Olam International, which trades globally in agricultural commodities, nearly tripled its latest quarterly net profit from $31.8 million last year to $94.7 million this year.
The big lift to the bottom line came despite revenue dipping 16.4 per cent to $4.81 billion - and was achieved by slashing expenses by almost half.
Olam has just changed its year-end from June 30 to Dec 31, so it is calling the three months ended June 30 its "second quarter" even though it marks the fourth quarter of 12 months of results.
For the 12 months ended June 30, net profit sank 52.5 per cent to $289 million as revenue dipped 5.7 per cent to $18.31 billion.
Quarterly earnings per share was 3.71 cents, up from 1.15 cents, while net asset value per share was 165.95 cents as at June 30, down from 168.62 cents a year earlier.
AT A GLANCE
QUARTERLY REVENUE: $4.81 billion (-16.4%)
NET PROFIT: $94.7 million (+197%)
DIVIDEND PER SHARE: 2.5 cents (comparison not meaningful)
Lower production of nuts and vegetables in drought-hit California did not cause undue problems for Olam's edible nuts, spice and vegetable ingredients segment, which was buoyed by higher almond, hazelnut and cashew prices.
Cocoa prices also gave the confectionery and beverage ingredients segment a boost.

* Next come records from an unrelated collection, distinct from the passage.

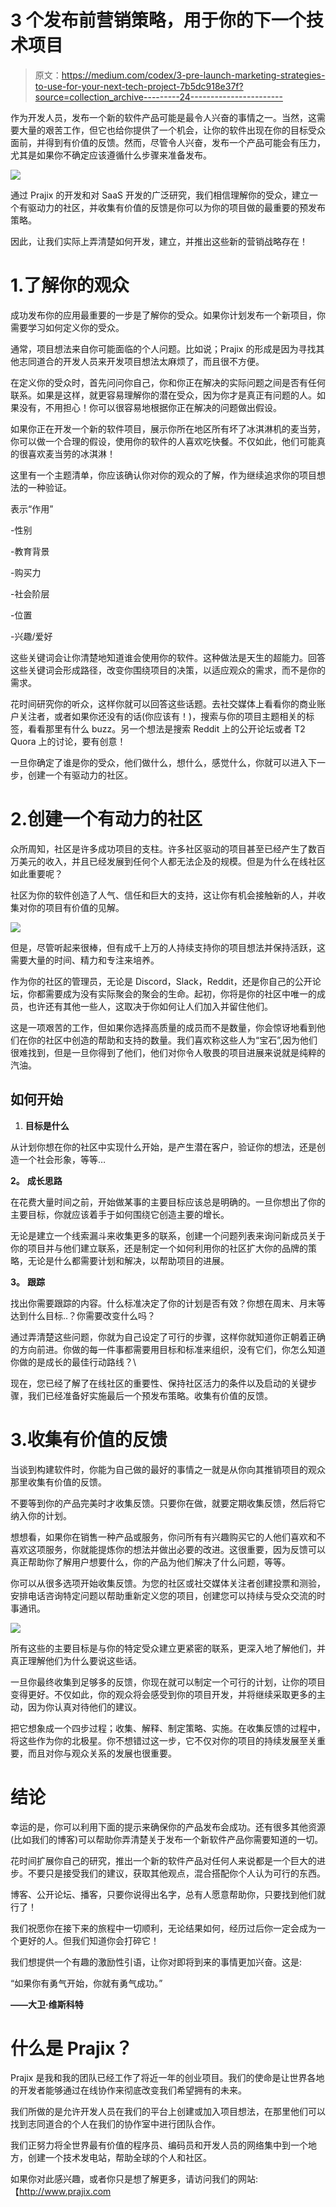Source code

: # 3 个发布前营销策略，用于你的下一个技术项目

> 原文：<https://medium.com/codex/3-pre-launch-marketing-strategies-to-use-for-your-next-tech-project-7b5dc918e37f?source=collection_archive---------24----------------------->

作为开发人员，发布一个新的软件产品可能是最令人兴奋的事情之一。当然，这需要大量的艰苦工作，但它也给你提供了一个机会，让你的软件出现在你的目标受众面前，并得到有价值的反馈。然而，尽管令人兴奋，发布一个产品可能会有压力，尤其是如果你不确定应该遵循什么步骤来准备发布。

![](img/4aea6181a384df168da2e83caf2df69e.png)

通过 Prajix 的开发和对 SaaS 开发的广泛研究，我们相信理解你的受众，建立一个有驱动力的社区，并收集有价值的反馈是你可以为你的项目做的最重要的预发布策略。

因此，让我们实际上弄清楚如何开发，建立，并推出这些新的营销战略存在！

# 1.了解你的观众

成功发布你的应用最重要的一步是了解你的受众。如果你计划发布一个新项目，你需要学习如何定义你的受众。

通常，项目想法来自你可能面临的个人问题。比如说；Prajix 的形成是因为寻找其他志同道合的开发人员来开发项目想法太麻烦了，而且很不方便。

在定义你的受众时，首先问问你自己，你和你正在解决的实际问题之间是否有任何联系。如果是这样，就更容易理解你的潜在受众，因为你才是真正有问题的人。如果没有，不用担心！你可以很容易地根据你正在解决的问题做出假设。

如果你正在开发一个新的软件项目，展示你所在地区所有坏了冰淇淋机的麦当劳，你可以做一个合理的假设，使用你的软件的人喜欢吃快餐。不仅如此，他们可能真的很喜欢麦当劳的冰淇淋！

这里有一个主题清单，你应该确认你对你的观众的了解，作为继续追求你的项目想法的一种验证。

表示“作用”

-性别

-教育背景

-购买力

-社会阶层

-位置

-兴趣/爱好

这些关键词会让你清楚地知道谁会使用你的软件。这种做法是天生的超能力。回答这些关键词会形成路径，改变你围绕项目的决策，以适应观众的需求，而不是你的需求。

花时间研究你的听众，这样你就可以回答这些话题。去社交媒体上看看你的商业账户关注者，或者如果你还没有的话(你应该有！)，搜索与你的项目主题相关的标签，看看那里有什么 buzz。另一个想法是搜索 Reddit 上的公开论坛或者 T2 Quora 上的讨论，要有创意！

一旦你确定了谁是你的受众，他们做什么，想什么，感觉什么，你就可以进入下一步，创建一个有驱动力的社区。

# 2.创建一个有动力的社区

众所周知，社区是许多成功项目的支柱。许多社区驱动的项目甚至已经产生了数百万美元的收入，并且已经发展到任何个人都无法企及的规模。但是为什么在线社区如此重要呢？

社区为你的软件创造了人气、信任和巨大的支持，这让你有机会接触新的人，并收集对你的项目有价值的见解。

![](img/593d67e4647be3fe547fb9d47c5b31e7.png)

但是，尽管听起来很棒，但有成千上万的人持续支持你的项目想法并保持活跃，这需要大量的时间、精力和专注来培养。

作为你的社区的管理员，无论是 Discord，Slack，Reddit，还是你自己的公开论坛，你都需要成为没有实际聚会的聚会的生命。起初，你将是你的社区中唯一的成员，也许还有其他一些人，这取决于你如何让人们加入并留住他们。

这是一项艰苦的工作，但如果你选择高质量的成员而不是数量，你会惊讶地看到他们在你的社区中创造的帮助和支持的数量。我们喜欢称这些人为“宝石”,因为他们很难找到，但是一旦你得到了他们，他们对你令人敬畏的项目进展来说就是纯粹的汽油。

## **如何开始**

1.  **目标是什么**

从计划你想在你的社区中实现什么开始，是产生潜在客户，验证你的想法，还是创造一个社会形象，等等…

**2。** **成长思路**

在花费大量时间之前，开始做某事的主要目标应该总是明确的。一旦你想出了你的主要目标，你就应该着手于如何围绕它创造主要的增长。

无论是建立一个线索漏斗来收集更多的联系，创建一个问题列表来询问新成员关于你的项目并与他们建立联系，还是制定一个如何利用你的社区扩大你的品牌的策略，无论是什么都需要计划和解决，以帮助项目的进展。

**3。** **跟踪**

找出你需要跟踪的内容。什么标准决定了你的计划是否有效？你想在周末、月末等达到什么目标..？你需要改变什么吗？

通过弄清楚这些问题，你就为自己设定了可行的步骤，这样你就知道你正朝着正确的方向前进。你做的每一件事都需要用目标和标准来组织，没有它们，你怎么知道你做的是成长的最佳行动路线？\

现在，您已经了解了在线社区的重要性、保持社区活力的条件以及启动的关键步骤，我们已经准备好实施最后一个预发布策略。收集有价值的反馈。

# 3.收集有价值的反馈

当谈到构建软件时，你能为自己做的最好的事情之一就是从你向其推销项目的观众那里收集有价值的反馈。

不要等到你的产品完美时才收集反馈。只要你在做，就要定期收集反馈，然后将它纳入你的计划。

想想看，如果你在销售一种产品或服务，你问所有有兴趣购买它的人他们喜欢和不喜欢这项服务，你就能提炼你的想法并做出必要的改进。这很重要，因为反馈可以真正帮助你了解用户想要什么，你的产品为他们解决了什么问题，等等。

你可以从很多选项开始收集反馈。为您的社区或社交媒体关注者创建投票和测验，安排电话咨询特定问题以帮助重新定义您的项目，创建您可以持续与受众交流的时事通讯。

![](img/bba0b120346ce38d69d78079994e320b.png)

所有这些的主要目标是与你的特定受众建立更紧密的联系，更深入地了解他们，并真正理解他们为什么要说这些话。

一旦你最终收集到足够多的反馈，你现在就可以制定一个可行的计划，让你的项目变得更好。不仅如此，你的观众将会感受到你的项目开发，并将继续采取更多的主动，因为你认真对待他们的建议。

把它想象成一个四步过程；收集、解释、制定策略、实施。在收集反馈的过程中，将这些作为你的北极星。你不想错过这一步，它不仅对你的项目的持续发展至关重要，而且对你与观众关系的发展也很重要。

# 结论

幸运的是，你可以利用下面的提示来确保你的产品发布会成功。还有很多其他资源(比如我们的博客)可以帮助你弄清楚关于发布一个新软件产品你需要知道的一切。

花时间扩展你自己的研究，推出一个新的软件产品对任何人来说都是一个巨大的进步。不要只是接受我们的建议，获取其他观点，混合搭配你个人认为可行的东西。

博客、公开论坛、播客，只要你说得出名字，总有人愿意帮助你，只要找到他们就行了！

我们祝愿你在接下来的旅程中一切顺利，无论结果如何，经历过后你一定会成为一个更好的人。但我们知道你会打碎它！

我们想提供一个有趣的激励性引语，让你对即将到来的事情更加兴奋。这是:

“如果你有勇气开始，你就有勇气成功。”

**——大卫·维斯科特**

# 什么是 Prajix？

Prajix 是我和我的团队已经工作了将近一年的创业项目。我们的使命是让世界各地的开发者能够通过在线协作来彻底改变我们希望拥有的未来。

我们所做的是允许开发人员在我们的平台上创建或加入项目想法，在那里他们可以找到志同道合的个人在我们的协作室中进行团队合作。

我们正努力将全世界最有价值的程序员、编码员和开发人员的网络集中到一个地方，创建一个技术发电站，帮助全球的个人和社区。

如果你对此感兴趣，或者你只是想了解更多，请访问我们的网站:【http://www.prajix.com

This segment posted a 17.6 per cent increase in revenue for the half-year.
Although group managing director and chief executive officer Sunny Verghese conceded that global currency fluctuations will be a concern in the near future, he brushed off the recent fall in the yuan.
"Compared with the 50 per cent devaluation you see in some of our other markets, it's a non-event for us," said Mr Verghese, whose company has significant operations in Africa and Latin America.
Olam pointed to a 41 per cent decrease in revenue, year-on-year for the six months, in the company's food staples and packaged foods segment, where currency devaluation has hurt business in Nigeria and Mozambique.
The segment was also let down by Olam's continued underperforming dairy farming operations in Uruguay. To reduce overall costs, Olam is looking to cull its herd from 87,000 to 50,000 cows.
Mr Verghese warned that this will affect the firm's milk production and is likely to hit the company with a one-off restructuring cost in the next six months.
However, the company did not rule out building up the Uruguayan herds again in the future.
An interim dividend of 2.5 cents per ordinary share has been declared, to be paid on Aug 31.
Last year, Olam declared a first and final dividend of five cents per share as well as a special silver jubilee dividend of 2.5 cents.